Leyla Güven'den Avrupa Parlamentosu'na mektup: Süresiz açlık grevi kişisel bir talep değildir

HDP Milletvekili ve DTK eski Başkanı Leyla Güven, CTP ve Avrupa Parlamentosu'na mektup gönderdi. "Süresiz açlık grevi kişisel bir talep değildir" diyen Güven, tecrit sisteminin kaldırılmasını istedi.

Google Haberlere Abone ol

DUVAR - Demokratik Toplum Kongresi (DTK) Eş Başkanı ve Halkların Demokratik Partisi (HDP) Hakkari Milletvekili Leyla Güven, Abdullah Öcalan üzerindeki tecridin kaldırılması talebiyle 8 Kasım’da başlattığı süresiz dönüşümsüz açlık grevi eylemi 85’inci gününde devam ediyor. Güven, Avrupa Parlamentosu Başkanı Antonio Tajani ve İşkenceyi Önleme Komitesi (CPT) yetkililerine eyleminin amacını anlatan birer mektup yazdı.

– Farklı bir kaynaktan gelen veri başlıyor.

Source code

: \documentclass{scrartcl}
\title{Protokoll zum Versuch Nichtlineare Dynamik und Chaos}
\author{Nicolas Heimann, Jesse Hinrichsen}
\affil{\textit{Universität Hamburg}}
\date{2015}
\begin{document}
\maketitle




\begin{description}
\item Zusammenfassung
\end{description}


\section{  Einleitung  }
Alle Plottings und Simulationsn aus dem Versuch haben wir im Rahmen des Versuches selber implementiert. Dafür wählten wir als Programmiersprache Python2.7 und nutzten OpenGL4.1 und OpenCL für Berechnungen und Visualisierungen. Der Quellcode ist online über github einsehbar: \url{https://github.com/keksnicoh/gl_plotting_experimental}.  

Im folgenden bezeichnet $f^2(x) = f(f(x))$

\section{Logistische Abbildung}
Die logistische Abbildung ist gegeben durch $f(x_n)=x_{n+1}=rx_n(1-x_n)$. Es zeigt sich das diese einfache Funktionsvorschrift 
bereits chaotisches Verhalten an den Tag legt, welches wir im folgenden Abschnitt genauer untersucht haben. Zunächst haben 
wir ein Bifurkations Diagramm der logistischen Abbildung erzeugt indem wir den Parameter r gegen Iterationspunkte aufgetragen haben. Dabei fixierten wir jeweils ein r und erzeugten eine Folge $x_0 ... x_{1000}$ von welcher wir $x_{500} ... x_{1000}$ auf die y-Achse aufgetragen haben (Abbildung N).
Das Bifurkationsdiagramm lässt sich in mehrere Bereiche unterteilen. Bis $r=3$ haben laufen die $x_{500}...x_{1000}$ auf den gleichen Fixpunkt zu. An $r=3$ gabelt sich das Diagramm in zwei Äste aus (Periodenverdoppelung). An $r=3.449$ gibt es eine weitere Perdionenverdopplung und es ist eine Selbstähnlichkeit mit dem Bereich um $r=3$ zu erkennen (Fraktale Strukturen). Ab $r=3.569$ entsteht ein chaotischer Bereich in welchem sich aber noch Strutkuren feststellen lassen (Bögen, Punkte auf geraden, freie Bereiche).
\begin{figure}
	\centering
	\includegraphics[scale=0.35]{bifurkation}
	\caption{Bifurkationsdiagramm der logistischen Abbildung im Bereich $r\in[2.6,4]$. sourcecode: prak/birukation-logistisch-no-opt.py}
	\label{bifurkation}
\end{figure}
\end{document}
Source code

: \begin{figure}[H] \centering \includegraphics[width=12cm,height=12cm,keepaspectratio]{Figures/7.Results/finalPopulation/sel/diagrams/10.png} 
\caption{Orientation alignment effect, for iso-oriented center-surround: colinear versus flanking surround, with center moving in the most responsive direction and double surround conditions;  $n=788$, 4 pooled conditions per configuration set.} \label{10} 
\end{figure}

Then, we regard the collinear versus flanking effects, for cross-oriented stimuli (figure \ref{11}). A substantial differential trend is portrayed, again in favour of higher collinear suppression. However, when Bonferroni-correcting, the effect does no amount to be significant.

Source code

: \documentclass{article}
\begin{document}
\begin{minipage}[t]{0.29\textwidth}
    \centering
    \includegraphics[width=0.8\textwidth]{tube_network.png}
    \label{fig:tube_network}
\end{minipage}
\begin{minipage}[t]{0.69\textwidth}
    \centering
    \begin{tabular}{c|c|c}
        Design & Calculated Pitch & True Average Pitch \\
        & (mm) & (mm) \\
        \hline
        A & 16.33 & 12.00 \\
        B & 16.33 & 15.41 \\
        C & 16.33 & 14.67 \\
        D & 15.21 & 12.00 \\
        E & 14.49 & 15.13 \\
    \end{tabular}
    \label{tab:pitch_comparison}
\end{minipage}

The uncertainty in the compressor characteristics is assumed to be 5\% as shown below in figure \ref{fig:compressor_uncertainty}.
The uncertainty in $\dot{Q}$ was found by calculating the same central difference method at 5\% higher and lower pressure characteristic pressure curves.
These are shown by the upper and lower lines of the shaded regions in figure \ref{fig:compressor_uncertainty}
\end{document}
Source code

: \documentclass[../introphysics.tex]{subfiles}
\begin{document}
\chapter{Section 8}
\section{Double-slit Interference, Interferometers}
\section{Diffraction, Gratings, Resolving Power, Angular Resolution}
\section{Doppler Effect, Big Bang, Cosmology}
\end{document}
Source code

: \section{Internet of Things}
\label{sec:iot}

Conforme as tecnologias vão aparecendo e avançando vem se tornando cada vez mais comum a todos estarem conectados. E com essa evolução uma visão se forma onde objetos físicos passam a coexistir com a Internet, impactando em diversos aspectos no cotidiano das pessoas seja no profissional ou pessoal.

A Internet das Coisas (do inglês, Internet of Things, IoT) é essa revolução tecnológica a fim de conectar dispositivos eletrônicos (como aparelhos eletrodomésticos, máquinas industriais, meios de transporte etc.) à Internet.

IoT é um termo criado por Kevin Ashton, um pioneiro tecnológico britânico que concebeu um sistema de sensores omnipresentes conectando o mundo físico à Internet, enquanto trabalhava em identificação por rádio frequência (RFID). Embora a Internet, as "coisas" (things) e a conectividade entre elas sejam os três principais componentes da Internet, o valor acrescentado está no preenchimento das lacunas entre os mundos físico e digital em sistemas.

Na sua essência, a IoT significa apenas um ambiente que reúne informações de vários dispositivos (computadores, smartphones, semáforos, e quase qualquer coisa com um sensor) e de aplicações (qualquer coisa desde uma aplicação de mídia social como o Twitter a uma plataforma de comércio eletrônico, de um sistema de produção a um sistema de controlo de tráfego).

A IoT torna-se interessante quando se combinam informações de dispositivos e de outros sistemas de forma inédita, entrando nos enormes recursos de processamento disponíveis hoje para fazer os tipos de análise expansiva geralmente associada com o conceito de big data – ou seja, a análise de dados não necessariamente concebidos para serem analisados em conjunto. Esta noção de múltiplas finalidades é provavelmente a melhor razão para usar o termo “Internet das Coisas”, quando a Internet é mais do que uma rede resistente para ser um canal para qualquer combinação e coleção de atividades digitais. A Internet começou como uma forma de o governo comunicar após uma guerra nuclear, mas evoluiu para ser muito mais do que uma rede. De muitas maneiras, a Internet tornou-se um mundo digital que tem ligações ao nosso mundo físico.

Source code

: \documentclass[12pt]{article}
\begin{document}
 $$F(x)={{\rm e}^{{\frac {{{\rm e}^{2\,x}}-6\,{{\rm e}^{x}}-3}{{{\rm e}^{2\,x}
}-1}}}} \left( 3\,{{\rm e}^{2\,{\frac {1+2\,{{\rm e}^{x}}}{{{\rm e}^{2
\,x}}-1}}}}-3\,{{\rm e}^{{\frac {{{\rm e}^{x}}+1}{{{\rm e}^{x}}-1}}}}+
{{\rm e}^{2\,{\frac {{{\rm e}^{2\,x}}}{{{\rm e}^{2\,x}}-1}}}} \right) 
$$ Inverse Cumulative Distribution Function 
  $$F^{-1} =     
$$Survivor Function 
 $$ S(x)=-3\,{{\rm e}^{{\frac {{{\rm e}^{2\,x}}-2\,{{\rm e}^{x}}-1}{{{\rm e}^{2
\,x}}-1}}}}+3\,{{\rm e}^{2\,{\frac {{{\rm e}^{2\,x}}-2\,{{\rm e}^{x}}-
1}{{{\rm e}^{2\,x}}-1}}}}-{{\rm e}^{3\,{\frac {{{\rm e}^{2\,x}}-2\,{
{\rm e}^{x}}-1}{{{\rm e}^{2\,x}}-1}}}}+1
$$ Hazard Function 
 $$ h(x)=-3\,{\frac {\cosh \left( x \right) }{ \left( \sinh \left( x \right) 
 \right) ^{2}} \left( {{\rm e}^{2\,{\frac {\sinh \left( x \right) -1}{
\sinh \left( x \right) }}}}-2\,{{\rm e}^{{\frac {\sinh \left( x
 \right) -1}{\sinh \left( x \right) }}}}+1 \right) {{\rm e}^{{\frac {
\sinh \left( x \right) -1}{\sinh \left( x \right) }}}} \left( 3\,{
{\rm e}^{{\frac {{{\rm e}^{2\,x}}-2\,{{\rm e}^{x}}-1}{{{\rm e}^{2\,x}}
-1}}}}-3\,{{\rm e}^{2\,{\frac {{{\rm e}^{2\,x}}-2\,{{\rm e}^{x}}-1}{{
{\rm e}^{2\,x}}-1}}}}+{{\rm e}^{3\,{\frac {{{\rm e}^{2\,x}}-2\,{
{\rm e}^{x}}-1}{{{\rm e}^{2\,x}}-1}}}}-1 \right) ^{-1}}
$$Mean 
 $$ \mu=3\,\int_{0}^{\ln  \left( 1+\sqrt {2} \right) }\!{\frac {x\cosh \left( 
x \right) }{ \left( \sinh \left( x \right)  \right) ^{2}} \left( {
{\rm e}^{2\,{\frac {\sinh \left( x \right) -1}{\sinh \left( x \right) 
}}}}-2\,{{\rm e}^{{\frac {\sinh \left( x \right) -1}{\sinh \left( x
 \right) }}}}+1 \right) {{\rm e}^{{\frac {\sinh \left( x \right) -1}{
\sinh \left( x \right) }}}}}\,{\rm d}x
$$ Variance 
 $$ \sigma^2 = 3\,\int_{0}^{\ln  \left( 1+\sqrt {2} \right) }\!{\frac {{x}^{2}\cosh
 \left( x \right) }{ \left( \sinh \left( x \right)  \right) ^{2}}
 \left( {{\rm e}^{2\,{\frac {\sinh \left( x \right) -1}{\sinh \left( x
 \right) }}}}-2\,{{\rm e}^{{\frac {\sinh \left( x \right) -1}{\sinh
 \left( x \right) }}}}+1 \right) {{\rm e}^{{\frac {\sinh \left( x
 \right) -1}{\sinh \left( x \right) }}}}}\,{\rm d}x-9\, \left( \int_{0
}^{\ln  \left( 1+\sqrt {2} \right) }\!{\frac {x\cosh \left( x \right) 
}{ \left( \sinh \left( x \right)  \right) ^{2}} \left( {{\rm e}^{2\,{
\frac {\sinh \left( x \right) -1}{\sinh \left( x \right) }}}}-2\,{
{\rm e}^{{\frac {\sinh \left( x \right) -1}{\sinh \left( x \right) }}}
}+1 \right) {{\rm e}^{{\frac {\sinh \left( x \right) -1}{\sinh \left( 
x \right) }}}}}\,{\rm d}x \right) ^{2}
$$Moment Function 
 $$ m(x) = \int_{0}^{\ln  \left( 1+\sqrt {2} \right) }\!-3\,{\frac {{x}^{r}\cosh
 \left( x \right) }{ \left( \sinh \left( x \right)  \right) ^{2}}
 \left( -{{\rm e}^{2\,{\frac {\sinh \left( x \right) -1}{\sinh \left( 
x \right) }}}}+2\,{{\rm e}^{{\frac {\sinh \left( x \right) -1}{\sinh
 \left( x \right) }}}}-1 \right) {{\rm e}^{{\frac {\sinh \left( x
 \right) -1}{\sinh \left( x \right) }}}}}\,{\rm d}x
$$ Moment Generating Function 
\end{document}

Güven, 'tecridin kaldırılmasının aynı zamanda Türkiye'deki demokrasinin önünü açacağına işaret ederek, bu konuda gerekli girişimlerde bulunulması'nı istedi. Güven CPT'ye yazdığı mektupta, "CPT’nin tecride yönelik ilke kararları ve son AKPM oturumlarında da onaylandığı üzere Sayın Abdullah Öcalan’ın üzerindeki tecridin kaldırılması bir ayrıcalık değil, insan hakları ve hukukun üstünlüğü gibi temel ilkeleri savunmak ile doğrudan ilgilidir. Başta İmralı Cezaevi olmak üzere Türkiye’nin genelini etkileyen cezaevleri yönetim modelinin Türk Hükümeti tarafından muhalefeti ve Kürt Sorunu’nu şiddet ile bastırma aracına dönüştürüldüğünü özellikle belirtmek istiyorum. 82’nci gününe girdiğim süresiz-dönüşümsüz açlık grevi kişisel bir talep değil, cezaevlerinde 300’ü aşkın siyasi tutusağın da dahil olduğu ve giderek yayılan meşru bir hakkı savunan meşru bir eylemdir. CPT’nin sahip olduğu yetki ve hakları etkin bir şekilde kullanarak devam eden gayri-meşru İmralı Tecridi’ne karşı gerekli girişimleri hızlandıracağına inanıyorum ve Türkiye’de ve uluslararası kamuoyunda giderek artan duyarlılığa denk düşecek yapıcı katkıyı sağlamanızı ve kurumsal sorumluluğunuzu yerine getirmenizi bekliyorum" dedi.

Güven, Avrupa Parlamentosu Başkanı Tajani'ye yazdığı mektupta ise, "Süresiz açlık grevi kişisel bir talep değildir. Cezaevlerinde 300’ü aşkın siyasi tutsağın, Strasburg’da, Galler’de, Kanada’da ve Irak Kürdistanı’nda ve giderek yayılan bu açlık grevi eylemi, meşru bir hakkı savunan son derece haklı bir eylemdir. Avrupa Parlamentosu’ndan, başlatmış olduğum açlık grevi eylemine yönelik destek mesajları için şahsınızda, tüm dostlarımızı saygı ve sevgiyle selamlıyor, Türkiye’yi karanlık bir rejime dönüştüren tecrit sisteminin kaldırılması için şahsınızın ve kurumunuzun acilen gerekli girişimlerde bulunması için bir parlamenter olarak sizden ve Avrupa Parlamentosu’ndan yapıcı rolünüzü oynamanızı özellikle rica ediyorum" ifadelerini kullandı.